Using Data for Change
At the heart of CQI is gathering and analyzing information and data about the program or intervention you’re evaluating. This analysis can help you understand the effectiveness of what you’re doing and how you can maintain and improve that effectiveness. A CQI environment is one in which data is collected and used to make positive changes—even when things are going well—rather than waiting for something to go wrong and then fixing it.[10]
Source: FRIENDS National Resource Center (2015). Evaluation 101: What and Why. Data in the Real World: Planning, Implementing, and Learning from Evaluation [PowerPoint slides]. Retrieved from PPT presentation in N.J. Not currently on Website.
More and more innovators and agents for change are recognizing the importance of data when trying to solve messy, complex problems. At the same time, access to data, along with the number of collection methods and tools, continues to grow at a staggering pace. We all use data in our everyday decisionmaking in one way or another, so the question is how we can better use these data to create meaningful change.
Data can supplement intuition with new perspectives and information to help confirm a problem exists, discover new aspects of a problem, advocate for a problem to be solved, and surface and vet potential solutions. Decisionmaking can be more strategic when supported with high-quality data that help state leaders direct resources to where the greatest impact is possible.

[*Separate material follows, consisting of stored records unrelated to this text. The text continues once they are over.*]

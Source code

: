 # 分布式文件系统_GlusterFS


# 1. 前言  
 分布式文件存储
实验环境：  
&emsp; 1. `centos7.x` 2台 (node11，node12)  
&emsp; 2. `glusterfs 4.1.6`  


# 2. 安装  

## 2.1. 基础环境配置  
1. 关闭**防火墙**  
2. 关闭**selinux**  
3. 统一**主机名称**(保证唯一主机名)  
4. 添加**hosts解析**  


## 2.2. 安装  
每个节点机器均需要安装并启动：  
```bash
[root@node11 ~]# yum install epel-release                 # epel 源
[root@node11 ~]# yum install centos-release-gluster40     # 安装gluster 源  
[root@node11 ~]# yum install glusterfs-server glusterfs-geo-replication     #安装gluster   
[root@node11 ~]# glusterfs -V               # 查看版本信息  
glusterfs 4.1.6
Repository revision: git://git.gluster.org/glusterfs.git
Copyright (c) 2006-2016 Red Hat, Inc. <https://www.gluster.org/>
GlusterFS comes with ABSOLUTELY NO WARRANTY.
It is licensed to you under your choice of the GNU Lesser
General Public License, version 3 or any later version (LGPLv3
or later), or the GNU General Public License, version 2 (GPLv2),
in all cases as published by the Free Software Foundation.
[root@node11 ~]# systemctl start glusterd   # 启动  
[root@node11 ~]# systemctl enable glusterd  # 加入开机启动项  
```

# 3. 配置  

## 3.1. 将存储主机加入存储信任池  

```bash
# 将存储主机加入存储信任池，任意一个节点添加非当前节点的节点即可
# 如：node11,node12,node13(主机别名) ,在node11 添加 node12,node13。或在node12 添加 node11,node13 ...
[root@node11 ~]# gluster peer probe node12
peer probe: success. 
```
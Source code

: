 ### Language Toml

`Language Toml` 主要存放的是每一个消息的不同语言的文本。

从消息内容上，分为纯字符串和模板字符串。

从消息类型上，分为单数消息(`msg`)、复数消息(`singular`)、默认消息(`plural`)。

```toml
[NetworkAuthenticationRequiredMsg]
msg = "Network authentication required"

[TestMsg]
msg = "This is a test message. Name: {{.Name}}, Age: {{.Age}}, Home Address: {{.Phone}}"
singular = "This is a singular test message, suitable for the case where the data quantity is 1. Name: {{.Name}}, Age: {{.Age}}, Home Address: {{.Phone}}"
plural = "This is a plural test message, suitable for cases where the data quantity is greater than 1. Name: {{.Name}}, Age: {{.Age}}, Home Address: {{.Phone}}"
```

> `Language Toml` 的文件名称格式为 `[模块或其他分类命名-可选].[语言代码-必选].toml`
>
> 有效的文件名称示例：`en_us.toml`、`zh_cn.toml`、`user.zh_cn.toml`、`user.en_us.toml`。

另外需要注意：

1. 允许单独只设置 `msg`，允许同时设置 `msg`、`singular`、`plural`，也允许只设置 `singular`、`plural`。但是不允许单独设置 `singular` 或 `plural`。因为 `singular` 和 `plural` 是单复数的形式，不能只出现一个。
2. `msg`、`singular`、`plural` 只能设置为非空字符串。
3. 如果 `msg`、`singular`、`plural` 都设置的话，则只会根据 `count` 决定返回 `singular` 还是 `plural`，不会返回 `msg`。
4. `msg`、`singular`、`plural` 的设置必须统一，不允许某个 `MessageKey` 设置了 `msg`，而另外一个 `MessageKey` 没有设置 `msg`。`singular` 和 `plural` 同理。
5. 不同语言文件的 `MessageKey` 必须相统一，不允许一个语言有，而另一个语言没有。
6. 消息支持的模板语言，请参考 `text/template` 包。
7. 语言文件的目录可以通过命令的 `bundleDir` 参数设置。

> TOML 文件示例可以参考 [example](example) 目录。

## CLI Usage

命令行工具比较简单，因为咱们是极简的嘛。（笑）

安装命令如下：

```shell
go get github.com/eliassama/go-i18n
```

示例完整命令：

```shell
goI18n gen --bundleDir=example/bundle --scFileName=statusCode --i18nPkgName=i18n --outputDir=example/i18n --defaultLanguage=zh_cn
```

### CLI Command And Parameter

You don’t need to be a full-fledged evaluator or researcher to use data in decisionmaking. Using a CQI process, asking the right questions, being thoughtful about the data-gathering process, and acting on the answers are all powerful tools for catalyzing change. There are resources and guides to walk you through how to ask the right questions and find answers, interpret and present your data, and—finally—apply what you’ve learned.

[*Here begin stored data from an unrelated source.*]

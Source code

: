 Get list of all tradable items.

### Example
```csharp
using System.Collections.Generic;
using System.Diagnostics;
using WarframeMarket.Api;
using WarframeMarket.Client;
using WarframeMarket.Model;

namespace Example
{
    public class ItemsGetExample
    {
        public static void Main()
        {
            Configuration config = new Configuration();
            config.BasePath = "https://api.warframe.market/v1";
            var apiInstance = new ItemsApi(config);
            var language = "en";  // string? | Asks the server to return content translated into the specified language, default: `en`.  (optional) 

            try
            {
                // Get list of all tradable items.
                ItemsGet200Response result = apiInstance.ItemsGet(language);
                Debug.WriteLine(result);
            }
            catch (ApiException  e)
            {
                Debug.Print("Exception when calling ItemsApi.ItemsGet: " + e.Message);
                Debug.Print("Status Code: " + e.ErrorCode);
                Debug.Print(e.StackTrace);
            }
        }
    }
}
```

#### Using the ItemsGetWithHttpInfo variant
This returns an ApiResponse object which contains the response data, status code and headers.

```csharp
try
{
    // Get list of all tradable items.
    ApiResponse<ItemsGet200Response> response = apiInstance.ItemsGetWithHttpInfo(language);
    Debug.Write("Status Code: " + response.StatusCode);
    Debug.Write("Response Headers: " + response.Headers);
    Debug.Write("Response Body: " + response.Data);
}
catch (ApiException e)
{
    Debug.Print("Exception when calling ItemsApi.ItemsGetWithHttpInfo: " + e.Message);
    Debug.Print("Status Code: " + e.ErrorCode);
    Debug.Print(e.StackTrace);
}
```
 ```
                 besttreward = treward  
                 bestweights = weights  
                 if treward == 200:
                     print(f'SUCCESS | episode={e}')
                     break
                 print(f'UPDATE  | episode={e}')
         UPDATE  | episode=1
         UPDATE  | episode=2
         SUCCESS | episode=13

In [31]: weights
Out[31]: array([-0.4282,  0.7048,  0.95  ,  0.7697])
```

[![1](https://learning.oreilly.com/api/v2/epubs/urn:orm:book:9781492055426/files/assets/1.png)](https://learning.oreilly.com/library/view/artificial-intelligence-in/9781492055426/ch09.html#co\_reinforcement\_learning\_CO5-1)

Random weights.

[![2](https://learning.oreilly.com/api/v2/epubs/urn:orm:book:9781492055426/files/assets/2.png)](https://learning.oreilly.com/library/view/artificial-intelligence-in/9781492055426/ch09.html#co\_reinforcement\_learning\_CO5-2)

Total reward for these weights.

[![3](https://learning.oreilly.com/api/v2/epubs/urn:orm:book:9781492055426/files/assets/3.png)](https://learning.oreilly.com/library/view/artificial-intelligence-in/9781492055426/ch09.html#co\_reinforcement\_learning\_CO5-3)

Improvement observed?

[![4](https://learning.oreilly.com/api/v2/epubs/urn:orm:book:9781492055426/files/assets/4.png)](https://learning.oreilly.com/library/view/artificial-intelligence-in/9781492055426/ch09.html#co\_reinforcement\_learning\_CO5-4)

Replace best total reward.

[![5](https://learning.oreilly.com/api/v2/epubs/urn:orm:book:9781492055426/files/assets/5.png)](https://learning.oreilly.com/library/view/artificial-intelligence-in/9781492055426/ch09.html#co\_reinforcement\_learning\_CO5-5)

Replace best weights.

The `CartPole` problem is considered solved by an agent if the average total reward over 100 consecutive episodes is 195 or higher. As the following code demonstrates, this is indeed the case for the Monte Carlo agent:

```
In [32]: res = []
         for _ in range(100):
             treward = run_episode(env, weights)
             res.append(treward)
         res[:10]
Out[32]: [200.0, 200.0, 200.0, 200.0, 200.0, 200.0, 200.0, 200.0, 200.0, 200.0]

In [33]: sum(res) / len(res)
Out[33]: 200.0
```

Once you’ve gained knowledge by collecting and analyzing information, it’s time to start the process again. Use what you’ve learned to continue to evaluate what you do by collecting and analyzing data, and continually improve your program. For more information, see the Resources section on CQI and data toolkits.[11]
[10] FRIENDS National Center for Community-Based Child Abuse Prevention. (n.d.). FRIENDS evaluation toolkit. Retrieved from http://friendsnrc.org/evaluation-toolkit.
[11] Spark Policy Institute (n.d.). Tools for social innovators [Web page]. Retrieved from https://sparkinsight.com/toolkit/.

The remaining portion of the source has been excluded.